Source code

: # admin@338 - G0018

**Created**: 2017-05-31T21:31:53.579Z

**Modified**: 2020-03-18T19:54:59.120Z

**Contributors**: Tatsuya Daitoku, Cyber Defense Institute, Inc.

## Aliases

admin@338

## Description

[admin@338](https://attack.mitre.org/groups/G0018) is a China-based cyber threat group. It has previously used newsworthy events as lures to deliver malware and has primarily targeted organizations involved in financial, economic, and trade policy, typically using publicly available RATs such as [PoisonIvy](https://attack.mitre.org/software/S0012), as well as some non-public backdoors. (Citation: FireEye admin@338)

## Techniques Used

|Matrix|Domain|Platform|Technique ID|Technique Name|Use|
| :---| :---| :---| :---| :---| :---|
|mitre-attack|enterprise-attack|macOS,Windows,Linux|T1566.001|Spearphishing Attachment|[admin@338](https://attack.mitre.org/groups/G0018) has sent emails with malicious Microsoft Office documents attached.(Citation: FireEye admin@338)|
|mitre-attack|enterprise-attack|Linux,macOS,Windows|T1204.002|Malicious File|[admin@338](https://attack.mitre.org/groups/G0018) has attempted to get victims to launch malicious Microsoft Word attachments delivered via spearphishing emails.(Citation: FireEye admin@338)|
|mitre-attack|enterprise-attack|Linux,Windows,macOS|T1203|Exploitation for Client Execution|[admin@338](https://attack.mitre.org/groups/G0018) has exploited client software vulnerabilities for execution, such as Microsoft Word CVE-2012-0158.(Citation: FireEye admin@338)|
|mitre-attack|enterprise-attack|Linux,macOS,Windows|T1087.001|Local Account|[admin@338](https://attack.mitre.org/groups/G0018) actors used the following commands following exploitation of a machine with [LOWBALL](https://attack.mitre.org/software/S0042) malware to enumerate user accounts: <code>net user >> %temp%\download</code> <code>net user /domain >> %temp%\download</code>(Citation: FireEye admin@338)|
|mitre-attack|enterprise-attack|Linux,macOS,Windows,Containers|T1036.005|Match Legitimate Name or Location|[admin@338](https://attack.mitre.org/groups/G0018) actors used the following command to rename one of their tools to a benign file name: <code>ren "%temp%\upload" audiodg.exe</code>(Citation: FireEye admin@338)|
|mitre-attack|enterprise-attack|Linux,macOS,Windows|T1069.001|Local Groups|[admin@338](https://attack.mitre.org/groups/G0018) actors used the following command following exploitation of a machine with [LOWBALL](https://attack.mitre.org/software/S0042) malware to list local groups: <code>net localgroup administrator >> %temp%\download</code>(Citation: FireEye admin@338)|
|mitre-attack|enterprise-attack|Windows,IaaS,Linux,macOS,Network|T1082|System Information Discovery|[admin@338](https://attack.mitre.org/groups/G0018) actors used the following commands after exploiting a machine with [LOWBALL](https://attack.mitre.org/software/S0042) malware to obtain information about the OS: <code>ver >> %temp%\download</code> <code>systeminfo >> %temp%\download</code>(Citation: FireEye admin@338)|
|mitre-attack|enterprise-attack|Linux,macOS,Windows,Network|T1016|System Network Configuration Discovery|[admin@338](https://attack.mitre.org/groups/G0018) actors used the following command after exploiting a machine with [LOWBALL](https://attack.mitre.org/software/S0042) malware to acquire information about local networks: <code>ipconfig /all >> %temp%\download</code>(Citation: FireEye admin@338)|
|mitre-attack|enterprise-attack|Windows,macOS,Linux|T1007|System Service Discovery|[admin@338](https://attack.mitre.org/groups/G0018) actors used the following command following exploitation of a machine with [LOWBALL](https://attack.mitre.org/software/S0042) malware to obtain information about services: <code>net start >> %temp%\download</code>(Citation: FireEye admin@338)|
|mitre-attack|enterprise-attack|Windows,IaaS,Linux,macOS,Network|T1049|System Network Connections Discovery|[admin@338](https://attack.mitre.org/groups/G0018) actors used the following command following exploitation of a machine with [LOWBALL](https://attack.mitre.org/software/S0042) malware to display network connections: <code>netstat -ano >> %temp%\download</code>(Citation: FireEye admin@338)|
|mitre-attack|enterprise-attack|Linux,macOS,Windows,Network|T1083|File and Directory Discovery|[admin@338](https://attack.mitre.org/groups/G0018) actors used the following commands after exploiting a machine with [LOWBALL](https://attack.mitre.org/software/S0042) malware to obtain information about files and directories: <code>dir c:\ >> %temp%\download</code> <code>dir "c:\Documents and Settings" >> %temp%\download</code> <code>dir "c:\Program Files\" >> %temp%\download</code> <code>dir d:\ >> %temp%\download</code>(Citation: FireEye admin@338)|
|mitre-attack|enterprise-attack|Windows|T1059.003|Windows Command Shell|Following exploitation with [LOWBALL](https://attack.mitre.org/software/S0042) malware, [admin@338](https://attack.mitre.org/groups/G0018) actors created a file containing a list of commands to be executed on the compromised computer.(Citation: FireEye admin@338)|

▸ WHAT YOU ARE ASKED TO DO: Print out the entire listing. Keep every line exact.

▸ EXERCISE SOLUTION:
Source code

: # admin@338 - G0018

**Created**: 2017-05-31T21:31:53.579Z

**Modified**: 2020-03-18T19:54:59.120Z

**Contributors**: Tatsuya Daitoku, Cyber Defense Institute, Inc.

## Aliases

admin@338

## Description

[admin@338](https://attack.mitre.org/groups/G0018) is a China-based cyber threat group. It has previously used newsworthy events as lures to deliver malware and has primarily targeted organizations involved in financial, economic, and trade policy, typically using publicly available RATs such as [PoisonIvy](https://attack.mitre.org/software/S0012), as well as some non-public backdoors. (Citation: FireEye admin@338)

## Techniques Used

|Matrix|Domain|Platform|Technique ID|Technique Name|Use|
| :---| :---| :---| :---| :---| :---|
|mitre-attack|enterprise-attack|macOS,Windows,Linux|T1566.001|Spearphishing Attachment|[admin@338](https://attack.mitre.org/groups/G0018) has sent emails with malicious Microsoft Office documents attached.(Citation: FireEye admin@338)|
|mitre-attack|enterprise-attack|Linux,macOS,Windows|T1204.002|Malicious File|[admin@338](https://attack.mitre.org/groups/G0018) has attempted to get victims to launch malicious Microsoft Word attachments delivered via spearphishing emails.(Citation: FireEye admin@338)|
|mitre-attack|enterprise-attack|Linux,Windows,macOS|T1203|Exploitation for Client Execution|[admin@338](https://attack.mitre.org/groups/G0018) has exploited client software vulnerabilities for execution, such as Microsoft Word CVE-2012-0158.(Citation: FireEye admin@338)|
|mitre-attack|enterprise-attack|Linux,macOS,Windows|T1087.001|Local Account|[admin@338](https://attack.mitre.org/groups/G0018) actors used the following commands following exploitation of a machine with [LOWBALL](https://attack.mitre.org/software/S0042) malware to enumerate user accounts: <code>net user >> %temp%\download</code> <code>net user /domain >> %temp%\download</code>(Citation: FireEye admin@338)|
|mitre-attack|enterprise-attack|Linux,macOS,Windows,Containers|T1036.005|Match Legitimate Name or Location|[admin@338](https://attack.mitre.org/groups/G0018) actors used the following command to rename one of their tools to a benign file name: <code>ren "%temp%\upload" audiodg.exe</code>(Citation: FireEye admin@338)|
|mitre-attack|enterprise-attack|Linux,macOS,Windows|T1069.001|Local Groups|[admin@338](https://attack.mitre.org/groups/G0018) actors used the following command following exploitation of a machine with [LOWBALL](https://attack.mitre.org/software/S0042) malware to list local groups: <code>net localgroup administrator >> %temp%\download</code>(Citation: FireEye admin@338)|
|mitre-attack|enterprise-attack|Windows,IaaS,Linux,macOS,Network|T1082|System Information Discovery|[admin@338](https://attack.mitre.org/groups/G0018) actors used the following commands after exploiting a machine with [LOWBALL](https://attack.mitre.org/software/S0042) malware to obtain information about the OS: <code>ver >> %temp%\download</code> <code>systeminfo >> %temp%\download</code>(Citation: FireEye admin@338)|
|mitre-attack|enterprise-attack|Linux,macOS,Windows,Network|T1016|System Network Configuration Discovery|[admin@338](https://attack.mitre.org/groups/G0018) actors used the following command after exploiting a machine with [LOWBALL](https://attack.mitre.org/software/S0042) malware to acquire information about local networks: <code>ipconfig /all >> %temp%\download</code>(Citation: FireEye admin@338)|
|mitre-attack|enterprise-attack|Windows,macOS,Linux|T1007|System Service Discovery|[admin@338](https://attack.mitre.org/groups/G0018) actors used the following command following exploitation of a machine with [LOWBALL](https://attack.mitre.org/software/S0042) malware to obtain information about services: <code>net start >> %temp%\download</code>(Citation: FireEye admin@338)|
|mitre-attack|enterprise-attack|Windows,IaaS,Linux,macOS,Network|T1049|System Network Connections Discovery|[admin@338](https://attack.mitre.org/groups/G0018) actors used the following command following exploitation of a machine with [LOWBALL](https://attack.mitre.org/software/S0042) malware to display network connections: <code>netstat -ano >> %temp%\download</code>(Citation: FireEye admin@338)|
|mitre-attack|enterprise-attack|Linux,macOS,Windows,Network|T1083|File and Directory Discovery|[admin@338](https://attack.mitre.org/groups/G0018) actors used the following commands after exploiting a machine with [LOWBALL](https://attack.mitre.org/software/S0042) malware to obtain information about files and directories: <code>dir c:\ >> %temp%\download</code> <code>dir "c:\Documents and Settings" >> %temp%\download</code> <code>dir "c:\Program Files\" >> %temp%\download</code> <code>dir d:\ >> %temp%\download</code>(Citation: FireEye admin@338)|
|mitre-attack|enterprise-attack|Windows|T1059.003|Windows Command Shell|Following exploitation with [LOWBALL](https://attack.mitre.org/software/S0042) malware, [admin@338](https://attack.mitre.org/groups/G0018) actors created a file containing a list of commands to be executed on the compromised computer.(Citation: FireEye admin@338)|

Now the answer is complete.